25 How is the city of praise not forsaken, the city of my joy?
Hoe ligt zij verlaten, de roemrijke stad, De vrolijke vesting!
26 Therefore her young men shall fall in her streets, and all the men of war shall be brought to silence in that day," says the LORD of hosts.
Zo vallen zijn jongemannen neer, Met al zijn strijders op straat; Ze komen om op die dag: Is de godsspraak van Jahweh!
27 "I will kindle a fire in the wall of Damascus, and it shall devour the palaces of Ben Hadad."
Ik heb vuur aan de muren van Damascus gelegd, Dat Ben-Hadads paleizen verslindt.
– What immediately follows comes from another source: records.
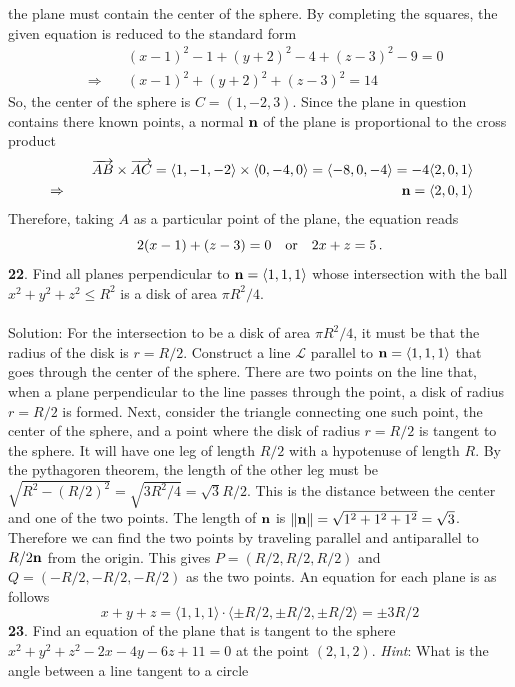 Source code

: \documentclass[12pt]{amsbook}
\newcommand{\la}{\langle}
\newcommand{\ra}{\rangle}
\begin{document}
the plane must contain the center of the sphere.
By completing the squares, the given equation is reduced to the standard
form
\begin{eqnarray*}
&&\quad (x-1)^2-1+(y+2)^2-4+(z-3)^2-9=0\\
&\Rightarrow&\quad
(x-1)^2+(y+2)^2+(z-3)^2=14
\end{eqnarray*}
So, the center of the sphere is $C=(1,-2,3)$. Since the plane in question 
contains there known points, a normal ${\bf n}$ of the plane is proportional to the cross product 
\begin{eqnarray*}
&&\quad \overrightarrow{AB}\times\overrightarrow{AC}=
\langle 1,-1,-2\rangle\times\langle 0,-4,0\rangle
=\langle -8,0,-4\rangle =-4\langle 2,0,1\rangle\\
&\Rightarrow&\quad {\bf n}=\langle 2,0,1\rangle
\end{eqnarray*}
Therefore, taking $A$ as a particular point of the plane, the equation 
reads
$$
2(x-1)+(z-3)=0\quad {\rm or}\quad 2x+z=5\,.
$$
{\small\bf 22}. Find all planes perpendicular to 
${\bf n}=\la 1,1,1\ra$ whose intersection with 
the ball $x^2+y^2+z^2\leq R^2$ is a disk of area $\pi R^2/4$.\\
\\
{\sc Solution}: For the intersection to be a disk of area $\pi R^2/4$, it must be that the radius of the disk is $r=R/2$. Construct a line $\mathcal{L}$ parallel to ${\bf n}=\la 1,1,1\ra$ that goes through the center of the sphere. There are two points on the line that, when a plane perpendicular to the line passes through the point, a disk of radius $r=R/2$ is formed. Next, consider the triangle connecting one such point, the center of the sphere, and a point where the disk of radius $r=R/2$ is tangent to the sphere. It will have one leg of length $R/2$ with a hypotenuse of length $R$. By the pythagoren theorem, the length of the other leg must be $\sqrt{R^2-(R/2)^2}=\sqrt{3R^2/4}=\sqrt{3}R/2$. This is the distance between the center and one of the two points. The length of $\bf n$ is $\|{\bf n}\|=\sqrt{1^2+1^2+1^2}=\sqrt{3}$. Therefore we can find the two points by traveling parallel and antiparallel to $R/2{\bf n}$ from the origin. This gives $P=(R/2,R/2,R/2)$ and $Q=(-R/2,-R/2,-R/2)$ as the two points. An equation for each plane is as follows
$$x+y+z=\la 1,1,1\ra\cdot \la \pm R/2, \pm R/2, \pm R/2 \ra=\pm 3R/2$$ 
{\small\bf 23}. Find an equation of the plane 
that is tangent to the sphere $x^2+y^2+z^2-2x-4y-6z+11=0$
at the point $(2,1,2)$. {\it Hint}:
What is the angle between a line tangent to a circle 
\end{document}
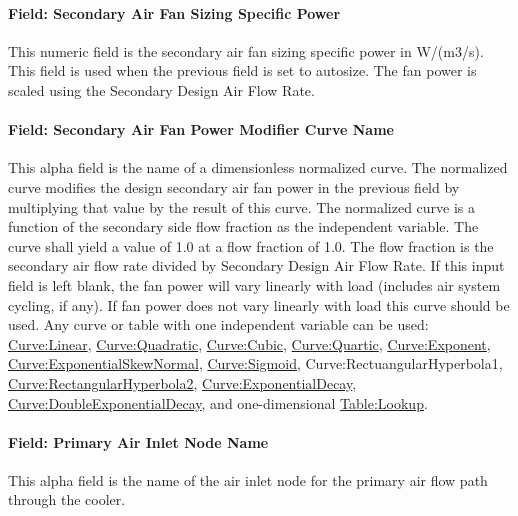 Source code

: \paragraph{Field: Secondary Air Fan Sizing Specific Power}\label{field-secondary-air-fan-sizing-specific-power}

This numeric field is the secondary air fan sizing specific power in W/(m3/s). This field is used when the previous field is set to autosize. The fan power is scaled using the Secondary Design Air Flow Rate.

\paragraph{Field: Secondary Air Fan Power Modifier Curve Name}\label{field-secondary-air-fan-power-modifier-curve-name}

This alpha field is the name of a dimensionless normalized curve. The normalized curve modifies the design secondary air fan power in the previous field by multiplying that value by the result of this curve. The normalized curve is a function of the secondary side flow fraction as the independent variable. The curve shall yield a value of 1.0 at a flow fraction of 1.0. The flow fraction is the secondary air flow rate divided by Secondary Design Air Flow Rate. If this input field is left blank, the fan power will vary linearly with load (includes air system cycling, if any). If fan power does not vary linearly with load this curve should be used. Any curve or table with one independent variable can be used: \hyperref[curvelinear]{Curve:Linear}, \hyperref[curvequadratic]{Curve:Quadratic}, \hyperref[curvecubic]{Curve:Cubic}, \hyperref[curvequartic]{Curve:Quartic}, \hyperref[curveexponent]{Curve:Exponent}, \hyperref[curveexponentialskewnormal]{Curve:ExponentialSkewNormal}, \hyperref[curvesigmoid]{Curve:Sigmoid}, Curve:RectuangularHyperbola1, \hyperref[curverectangularhyperbola2]{Curve:RectangularHyperbola2}, \hyperref[curveexponentialdecay]{Curve:ExponentialDecay}, \hyperref[curvedoubleexponentialdecay]{Curve:DoubleExponentialDecay}, and one-dimensional \hyperref[tablelookup]{Table:Lookup}.

\paragraph{Field: Primary Air Inlet Node Name}\label{field-primary-air-inlet-node-name-2}

This alpha field is the name of the air inlet node for the primary air flow path through the cooler.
28 Of Kedar, and of the kingdoms of Hazor, which Nebuchadnezzar king of Babylon struck. "Thus says the LORD: 'Arise, go up to Kedar, and destroy the people of the east.'
Over Kedar en de koninkrijken van Chasor, die Nabukodonosor, de koning van Babel, verslagen heeft. Zo spreekt Jahweh: Op, rukt tegen Kedar uit, Plundert de zonen van het oosten leeg!
29 Their tents and their flocks shall they take; they shall carry away for themselves their curtains, and all their vessels, and their camels; and they shall cry to them, 'Terror on every side.'
Men neme hun tenten en kudde mee, Hun zeilen met al hun gerief; Men berove ze van hun kamelen, En roepe ze toe: Verschrikking alom!
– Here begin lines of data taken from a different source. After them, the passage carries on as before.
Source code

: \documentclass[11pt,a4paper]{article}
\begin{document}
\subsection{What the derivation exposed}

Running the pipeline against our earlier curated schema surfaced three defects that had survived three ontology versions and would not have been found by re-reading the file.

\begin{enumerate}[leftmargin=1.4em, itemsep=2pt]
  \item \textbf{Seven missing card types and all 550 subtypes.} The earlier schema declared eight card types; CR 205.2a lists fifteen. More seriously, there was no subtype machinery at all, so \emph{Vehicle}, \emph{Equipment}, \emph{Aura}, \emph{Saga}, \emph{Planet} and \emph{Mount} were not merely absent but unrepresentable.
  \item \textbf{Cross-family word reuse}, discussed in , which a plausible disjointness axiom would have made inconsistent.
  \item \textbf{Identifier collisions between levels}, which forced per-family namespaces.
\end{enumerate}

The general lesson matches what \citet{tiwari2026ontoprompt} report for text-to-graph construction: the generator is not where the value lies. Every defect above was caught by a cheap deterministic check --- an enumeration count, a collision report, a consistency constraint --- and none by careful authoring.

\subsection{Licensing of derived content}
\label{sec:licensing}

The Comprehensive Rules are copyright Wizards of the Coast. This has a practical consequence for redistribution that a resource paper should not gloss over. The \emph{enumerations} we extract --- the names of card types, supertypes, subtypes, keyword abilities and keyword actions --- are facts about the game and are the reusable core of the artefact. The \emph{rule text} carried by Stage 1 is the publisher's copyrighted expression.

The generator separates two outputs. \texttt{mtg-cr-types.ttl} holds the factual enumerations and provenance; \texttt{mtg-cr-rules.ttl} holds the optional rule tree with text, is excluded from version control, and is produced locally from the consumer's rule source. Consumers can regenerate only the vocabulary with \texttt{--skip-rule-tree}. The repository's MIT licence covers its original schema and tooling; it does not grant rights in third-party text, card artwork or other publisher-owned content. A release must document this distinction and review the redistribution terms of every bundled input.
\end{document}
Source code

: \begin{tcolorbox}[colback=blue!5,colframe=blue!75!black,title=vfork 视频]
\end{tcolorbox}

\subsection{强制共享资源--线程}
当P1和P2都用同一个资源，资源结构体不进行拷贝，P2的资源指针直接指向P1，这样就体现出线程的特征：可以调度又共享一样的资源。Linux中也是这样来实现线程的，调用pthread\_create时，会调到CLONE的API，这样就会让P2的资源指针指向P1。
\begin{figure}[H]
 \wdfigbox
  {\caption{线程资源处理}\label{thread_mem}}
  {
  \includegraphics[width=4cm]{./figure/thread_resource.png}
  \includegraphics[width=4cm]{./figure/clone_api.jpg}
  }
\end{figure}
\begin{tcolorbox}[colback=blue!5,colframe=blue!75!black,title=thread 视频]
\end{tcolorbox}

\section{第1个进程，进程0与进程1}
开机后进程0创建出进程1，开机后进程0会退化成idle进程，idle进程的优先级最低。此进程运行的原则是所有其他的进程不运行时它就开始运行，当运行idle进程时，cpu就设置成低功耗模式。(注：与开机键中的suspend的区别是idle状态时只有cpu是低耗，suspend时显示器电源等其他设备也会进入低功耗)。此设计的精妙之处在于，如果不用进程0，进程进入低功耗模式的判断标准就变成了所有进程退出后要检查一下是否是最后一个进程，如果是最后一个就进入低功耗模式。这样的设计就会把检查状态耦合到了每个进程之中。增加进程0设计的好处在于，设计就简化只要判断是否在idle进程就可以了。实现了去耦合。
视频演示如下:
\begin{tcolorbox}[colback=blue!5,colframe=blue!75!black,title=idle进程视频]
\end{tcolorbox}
30 Flee, wander far off, dwell in the depths, you inhabitants of Hazor," says the LORD; "for Nebuchadnezzar king of Babylon has taken counsel against you, and has conceived a purpose against you."
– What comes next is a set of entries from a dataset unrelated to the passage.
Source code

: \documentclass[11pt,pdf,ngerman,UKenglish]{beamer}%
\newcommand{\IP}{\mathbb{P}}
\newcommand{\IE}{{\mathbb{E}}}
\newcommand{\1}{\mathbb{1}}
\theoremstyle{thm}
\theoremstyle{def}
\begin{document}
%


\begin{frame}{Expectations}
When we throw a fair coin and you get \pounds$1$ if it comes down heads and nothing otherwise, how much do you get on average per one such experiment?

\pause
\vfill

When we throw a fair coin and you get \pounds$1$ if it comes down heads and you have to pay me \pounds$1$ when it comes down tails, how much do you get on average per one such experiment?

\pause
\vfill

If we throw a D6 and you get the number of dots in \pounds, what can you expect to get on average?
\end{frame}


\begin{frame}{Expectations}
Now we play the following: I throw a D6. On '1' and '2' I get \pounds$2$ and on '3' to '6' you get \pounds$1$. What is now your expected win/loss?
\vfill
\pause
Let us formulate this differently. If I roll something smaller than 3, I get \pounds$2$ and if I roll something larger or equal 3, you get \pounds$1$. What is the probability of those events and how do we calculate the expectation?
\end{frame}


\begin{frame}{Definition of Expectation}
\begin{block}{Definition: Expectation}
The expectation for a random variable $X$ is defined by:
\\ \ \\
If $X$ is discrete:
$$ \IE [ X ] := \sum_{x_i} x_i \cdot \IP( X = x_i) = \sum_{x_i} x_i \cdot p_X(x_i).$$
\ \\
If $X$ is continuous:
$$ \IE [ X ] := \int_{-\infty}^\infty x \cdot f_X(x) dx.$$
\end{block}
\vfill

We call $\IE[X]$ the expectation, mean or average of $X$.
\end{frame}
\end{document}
Vlucht, loopt weg, verschuilt u diep, Bewoners van Chasor, Is de godsspraak van Jahweh. Want Nabukodonosor, de koning van Babel, Heeft tegen u een plan beraamd, Een aanslag gesmeed.
31 "Arise, go up to a nation that is at ease, that dwells without care, says the LORD; that have neither gates nor bars, that dwell alone.
Op, rukt uit tegen een zorgeloos volk, Dat zich veilig waant, is de godsspraak van Jahweh; Dat deuren noch grendels bezit, En in de eenzaamheid woont.
32 Their camels shall be a booty, and the multitude of their livestock a spoil: and I will scatter to all winds those who have the corners of their beards cut off; and I will bring their calamity from every side of them," says the LORD.
Hun kamelen worden uw buit, Hun talrijke kudde uw prooi. Naar alle winden ga Ik die geschoren slapen verstrooien, Van alle kant het verderf op hen brengen, spreekt Jahweh!
33 "Hazor shall be a dwelling place of jackals, a desolation forever: no man shall dwell there, neither shall any son of man live in it."
Chasor zal een hol van jakhalzen worden, Een steppe voor eeuwig; Niemand zal er wonen, Geen mensenkind er vertoeven.
34 The word of the LORD that came to Jeremiah the prophet concerning Elam, in the beginning of the reign of Zedekiah king of Judah, saying,
Het woord van Jahweh, dat tot den profeet Jeremias over Elam gericht werd in het begin der regering van Sedekias, den koning van Juda.
35 "Thus says the LORD of hosts: 'Look, I will break the bow of Elam, the chief of their might.
Zo spreekt Jahweh der heirscharen: Zie, Ik breek de boog van Elam aan stukken, De keur van zijn kracht.
36 On Elam will I bring the four winds from the four quarters of the sky, and will scatter them toward all those winds; and there shall be no nation where the outcasts of Elam shall not come.
De vier winden laat Ik op Elam los Uit de vier hoeken van de hemel; Ik ga ze verspreiden naar al die winden, Geen volk zal er zijn, waar Elams verstrooiden niet komen.
37 I will cause Elam to be dismayed before their enemies, and before those who seek their life; and I will bring evil on them, even my fierce anger,' says the LORD; 'and I will send the sword after them, until I have consumed them;
Ik laat Elam voor zijn vijanden beven, En voor hen, die zijn leven belagen; Ik ga rampen over hen brengen: Mijn grimmige toorn, is de godsspraak van Jahweh; Ik zend hun het zwaard achterna, Tot Ik ze geheel heb vernield!
38 and I will set my throne in Elam, and will destroy from there king and officials,' says the LORD.
Dan richt Ik mijn troon in Elam op, En roei daar koning en vorsten uit, Is de godsspraak van Jahweh.
39 'But it shall happen in the latter days, that I will bring back the captivity of Elam,' says the LORD."
Eerst op het einde der dagen Keer Ik het lot van Elam ten beste, Is de godsspraak van Jahweh!